ABOUT THIS EXERCISE
Wherever the string "directory" shows up in the data below, copy the whole line.
* * * * * * *
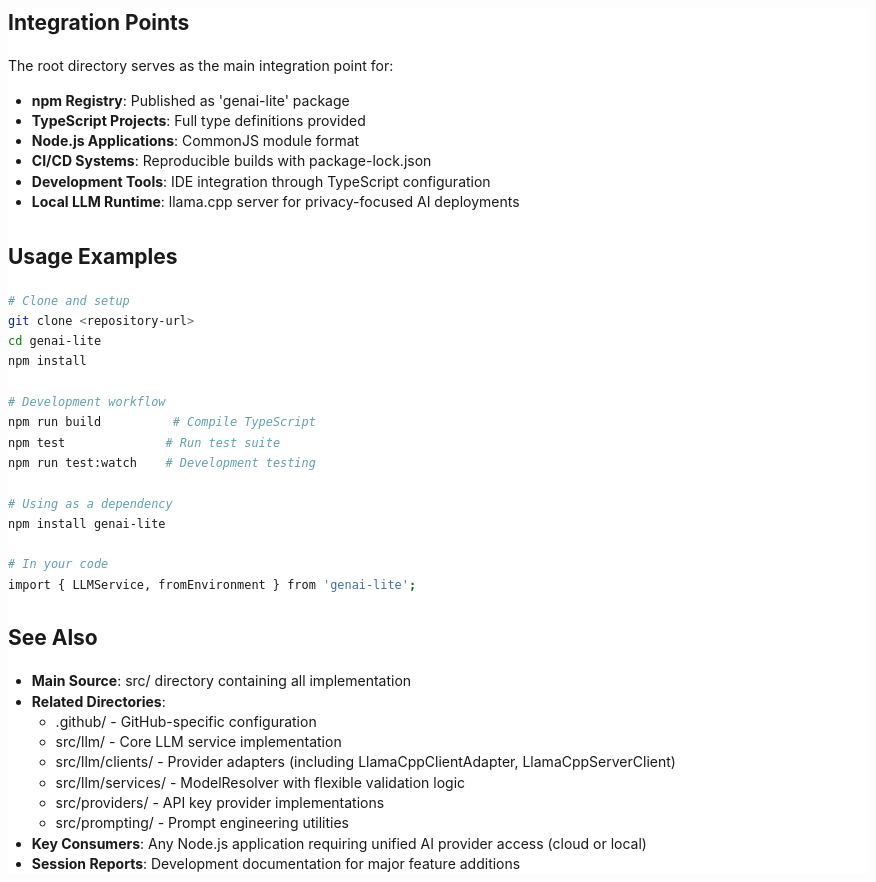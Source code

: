## Integration Points
The root directory serves as the main integration point for:
- **npm Registry**: Published as 'genai-lite' package
- **TypeScript Projects**: Full type definitions provided
- **Node.js Applications**: CommonJS module format
- **CI/CD Systems**: Reproducible builds with package-lock.json
- **Development Tools**: IDE integration through TypeScript configuration
- **Local LLM Runtime**: llama.cpp server for privacy-focused AI deployments

## Usage Examples
```bash
# Clone and setup
git clone <repository-url>
cd genai-lite
npm install

# Development workflow
npm run build          # Compile TypeScript
npm test              # Run test suite
npm run test:watch    # Development testing

# Using as a dependency
npm install genai-lite

# In your code
import { LLMService, fromEnvironment } from 'genai-lite';
```

## See Also
- **Main Source**: src/ directory containing all implementation
- **Related Directories**:
  - .github/ - GitHub-specific configuration
  - src/llm/ - Core LLM service implementation
  - src/llm/clients/ - Provider adapters (including LlamaCppClientAdapter, LlamaCppServerClient)
  - src/llm/services/ - ModelResolver with flexible validation logic
  - src/providers/ - API key provider implementations
  - src/prompting/ - Prompt engineering utilities
- **Key Consumers**: Any Node.js application requiring unified AI provider access (cloud or local)
- **Session Reports**: Development documentation for major feature additions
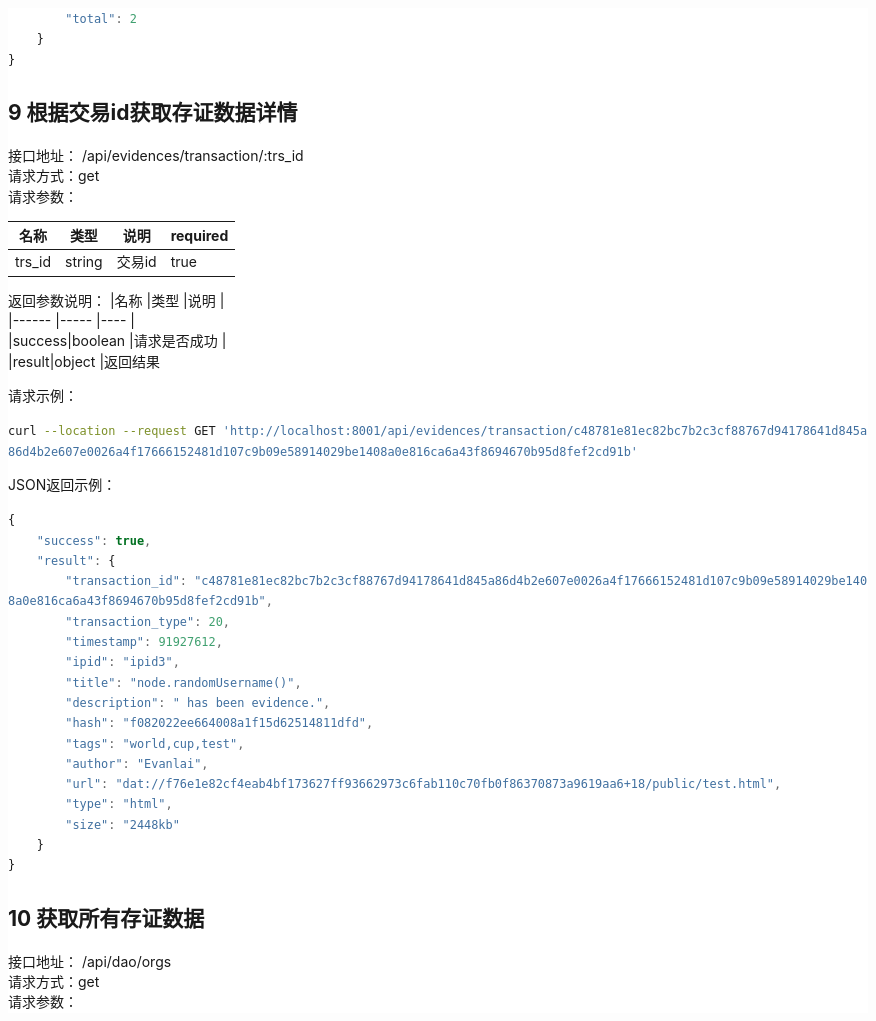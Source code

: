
 ```js
        "total": 2
    }
}
```
## 9 根据交易id获取存证数据详情
接口地址： /api/evidences/transaction/:trs_id<br/>
请求方式：get<br/>
请求参数：<br/>

名称 | 类型 | 说明|required
-|-|-|-|
trs_id |string|交易id|true

返回参数说明：
|名称	|类型   |说明              |   
|------ |-----  |----              |   
|success|boolean  |请求是否成功 |    
|result|object |返回结果 


请求示例：
```bash
curl --location --request GET 'http://localhost:8001/api/evidences/transaction/c48781e81ec82bc7b2c3cf88767d94178641d845a86d4b2e607e0026a4f17666152481d107c9b09e58914029be1408a0e816ca6a43f8694670b95d8fef2cd91b'
```

JSON返回示例：

```js
{
    "success": true,
    "result": {
        "transaction_id": "c48781e81ec82bc7b2c3cf88767d94178641d845a86d4b2e607e0026a4f17666152481d107c9b09e58914029be1408a0e816ca6a43f8694670b95d8fef2cd91b",
        "transaction_type": 20,
        "timestamp": 91927612,
        "ipid": "ipid3",
        "title": "node.randomUsername()",
        "description": " has been evidence.",
        "hash": "f082022ee664008a1f15d62514811dfd",
        "tags": "world,cup,test",
        "author": "Evanlai",
        "url": "dat://f76e1e82cf4eab4bf173627ff93662973c6fab110c70fb0f86370873a9619aa6+18/public/test.html",
        "type": "html",
        "size": "2448kb"
    }
}
```
## 10 获取所有存证数据
接口地址： /api/dao/orgs<br/>
请求方式：get<br/>
请求参数：<br/>
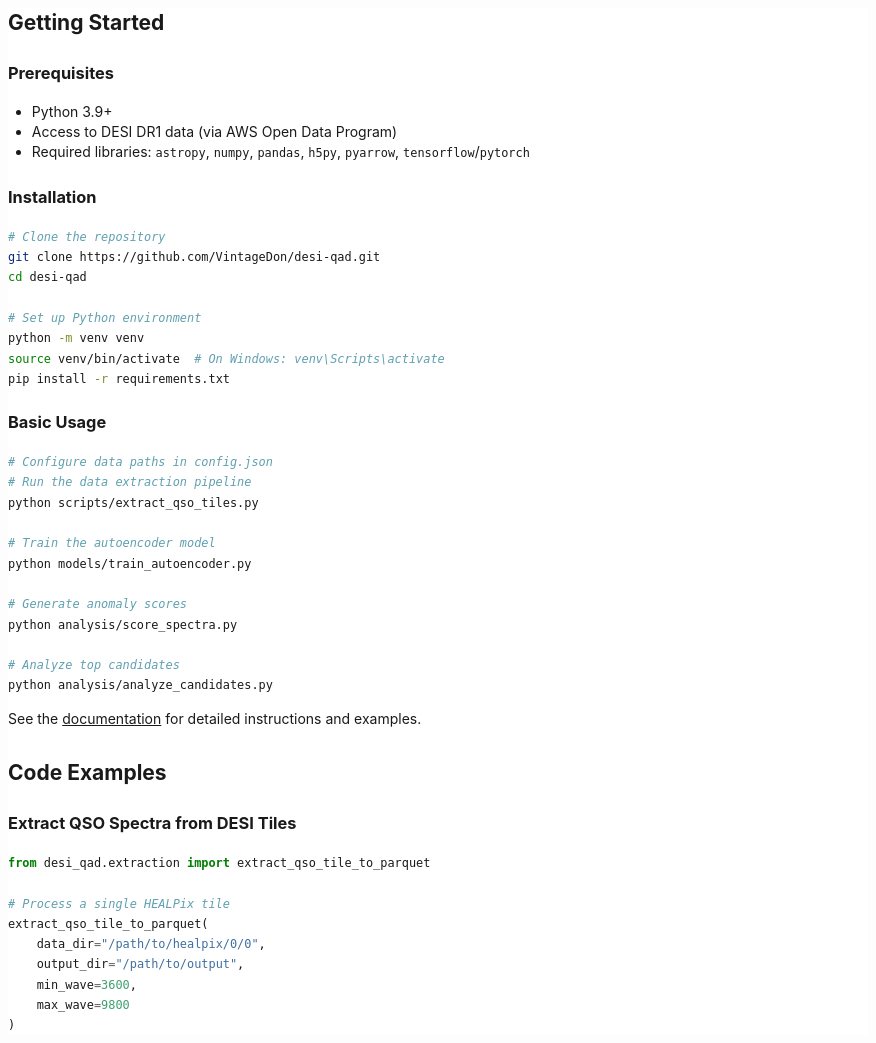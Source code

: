 ## Getting Started

### Prerequisites

- Python 3.9+
- Access to DESI DR1 data (via AWS Open Data Program)
- Required libraries: `astropy`, `numpy`, `pandas`, `h5py`, `pyarrow`, `tensorflow`/`pytorch`

### Installation

```bash
# Clone the repository
git clone https://github.com/VintageDon/desi-qad.git
cd desi-qad

# Set up Python environment
python -m venv venv
source venv/bin/activate  # On Windows: venv\Scripts\activate
pip install -r requirements.txt
```

### Basic Usage

```bash
# Configure data paths in config.json
# Run the data extraction pipeline
python scripts/extract_qso_tiles.py

# Train the autoencoder model
python models/train_autoencoder.py

# Generate anomaly scores
python analysis/score_spectra.py

# Analyze top candidates
python analysis/analyze_candidates.py
```

See the [documentation](docs/README.md) for detailed instructions and examples.

## Code Examples

### Extract QSO Spectra from DESI Tiles

```python
from desi_qad.extraction import extract_qso_tile_to_parquet

# Process a single HEALPix tile
extract_qso_tile_to_parquet(
    data_dir="/path/to/healpix/0/0", 
    output_dir="/path/to/output",
    min_wave=3600,
    max_wave=9800
)
```
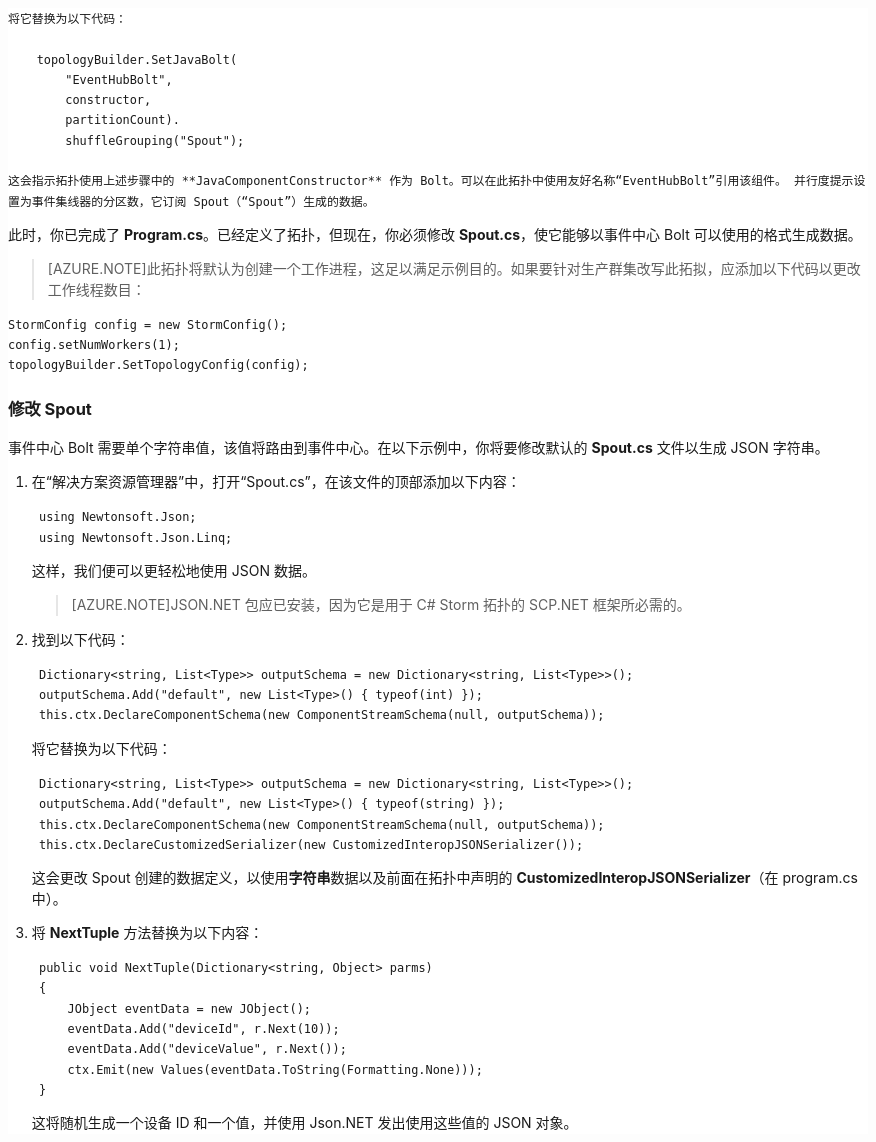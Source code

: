 	将它替换为以下代码：

		topologyBuilder.SetJavaBolt(
            "EventHubBolt",
            constructor,
            partitionCount).
            shuffleGrouping("Spout");

	这会指示拓扑使用上述步骤中的 **JavaComponentConstructor** 作为 Bolt。可以在此拓扑中使用友好名称“EventHubBolt”引用该组件。 并行度提示设置为事件集线器的分区数，它订阅 Spout（“Spout”）生成的数据。

此时，你已完成了 **Program.cs**。已经定义了拓扑，但现在，你必须修改 **Spout.cs**，使它能够以事件中心 Bolt 可以使用的格式生成数据。

> [AZURE.NOTE]此拓扑将默认为创建一个工作进程，这足以满足示例目的。如果要针对生产群集改写此拓拟，应添加以下代码以更改工作线程数目：

    StormConfig config = new StormConfig();
    config.setNumWorkers(1);
    topologyBuilder.SetTopologyConfig(config);


### 修改 Spout

事件中心 Bolt 需要单个字符串值，该值将路由到事件中心。在以下示例中，你将要修改默认的 **Spout.cs** 文件以生成 JSON 字符串。

1. 在“解决方案资源管理器”中，打开“Spout.cs”，在该文件的顶部添加以下内容：

		using Newtonsoft.Json;
		using Newtonsoft.Json.Linq;

	这样，我们便可以更轻松地使用 JSON 数据。
    
    > [AZURE.NOTE]JSON.NET 包应已安装，因为它是用于 C# Storm 拓扑的 SCP.NET 框架所必需的。

3. 找到以下代码：

		Dictionary<string, List<Type>> outputSchema = new Dictionary<string, List<Type>>();
        outputSchema.Add("default", new List<Type>() { typeof(int) });
        this.ctx.DeclareComponentSchema(new ComponentStreamSchema(null, outputSchema));

	将它替换为以下代码：

		Dictionary<string, List<Type>> outputSchema = new Dictionary<string, List<Type>>();
        outputSchema.Add("default", new List<Type>() { typeof(string) });
        this.ctx.DeclareComponentSchema(new ComponentStreamSchema(null, outputSchema));
        this.ctx.DeclareCustomizedSerializer(new CustomizedInteropJSONSerializer());

	这会更改 Spout 创建的数据定义，以使用**字符串**数据以及前面在拓扑中声明的 **CustomizedInteropJSONSerializer**（在 program.cs 中）。

2. 将 **NextTuple** 方法替换为以下内容：

		public void NextTuple(Dictionary<string, Object> parms)
        {
            JObject eventData = new JObject();
            eventData.Add("deviceId", r.Next(10));
            eventData.Add("deviceValue", r.Next());
            ctx.Emit(new Values(eventData.ToString(Formatting.None)));
        }

	这将随机生成一个设备 ID 和一个值，并使用 Json.NET 发出使用这些值的 JSON 对象。
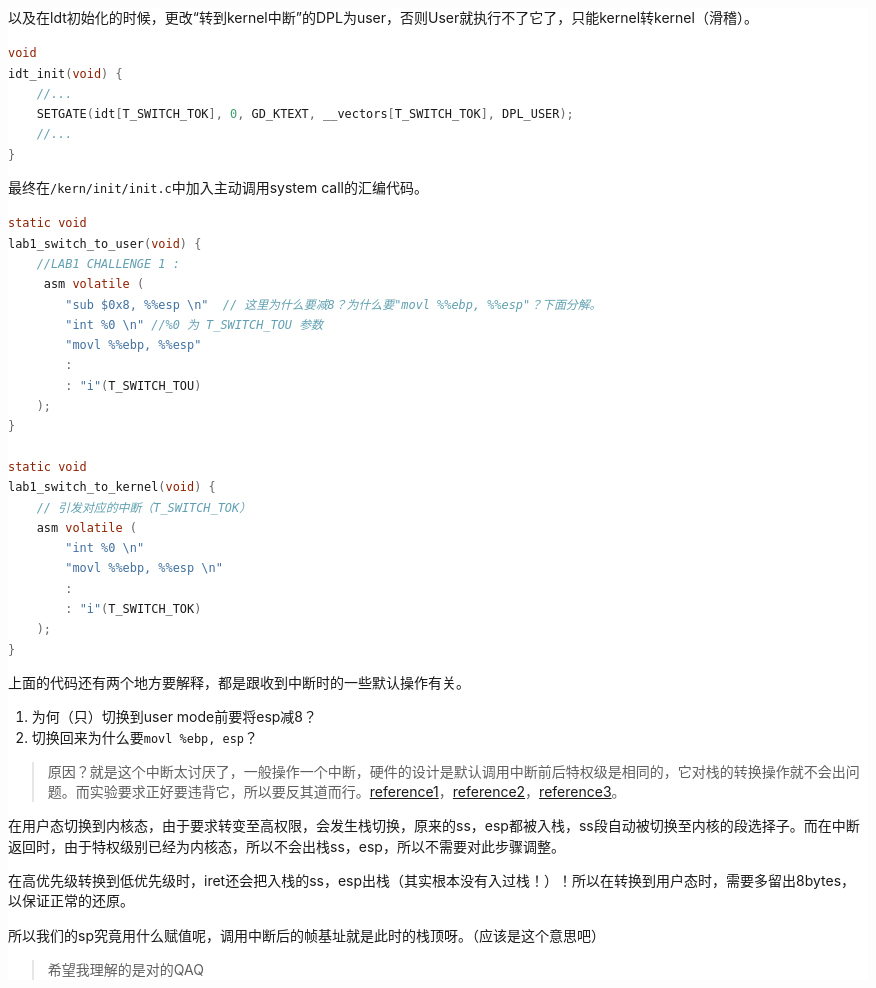 以及在ldt初始化的时候，更改“转到kernel中断”的DPL为user，否则User就执行不了它了，只能kernel转kernel（滑稽）。

```c
void
idt_init(void) {
	//...
	SETGATE(idt[T_SWITCH_TOK], 0, GD_KTEXT, __vectors[T_SWITCH_TOK], DPL_USER);
	//...
}
```

最终在`/kern/init/init.c`中加入主动调用system call的汇编代码。

```c
static void
lab1_switch_to_user(void) {
    //LAB1 CHALLENGE 1 : 
     asm volatile (
	    "sub $0x8, %%esp \n"  // 这里为什么要减8？为什么要"movl %%ebp, %%esp"？下面分解。
	    "int %0 \n" //%0 为 T_SWITCH_TOU 参数
	    "movl %%ebp, %%esp"
	    : 
	    : "i"(T_SWITCH_TOU)
	);
}

static void
lab1_switch_to_kernel(void) {
    // 引发对应的中断（T_SWITCH_TOK）
    asm volatile ( 
        "int %0 \n"
        "movl %%ebp, %%esp \n"
        : 
        : "i"(T_SWITCH_TOK)
    );
}
```

上面的代码还有两个地方要解释，都是跟收到中断时的一些默认操作有关。

1. 为何（只）切换到user mode前要将esp减8？
2. 切换回来为什么要`movl %ebp, esp`？

> 原因？就是这个中断太讨厌了，一般操作一个中断，硬件的设计是默认调用中断前后特权级是相同的，它对栈的转换操作就不会出问题。而实验要求正好要违背它，所以要反其道而行。[reference1](<https://chyyuu.gitbooks.io/ucore_os_docs/content/lab1/lab1_3_3_2_interrupt_exception.html>)，[reference2](<https://howardlau.me/university/ucore/ucore-os-lab-1.html>)，[reference3](<https://www.cnblogs.com/xxrxxr/p/9527344.html>)。

在用户态切换到内核态，由于要求转变至高权限，会发生栈切换，原来的ss，esp都被入栈，ss段自动被切换至内核的段选择子。而在中断返回时，由于特权级别已经为内核态，所以不会出栈ss，esp，所以不需要对此步骤调整。

在高优先级转换到低优先级时，iret还会把入栈的ss，esp出栈（其实根本没有入过栈！）！所以在转换到用户态时，需要多留出8bytes，以保证正常的还原。

所以我们的sp究竟用什么赋值呢，调用中断后的帧基址就是此时的栈顶呀。（应该是这个意思吧）

> 希望我理解的是对的QAQ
* * * * * * *
WORKED SOLUTION
The root directory serves as the main integration point for:
- **Main Source**: src/ directory containing all implementation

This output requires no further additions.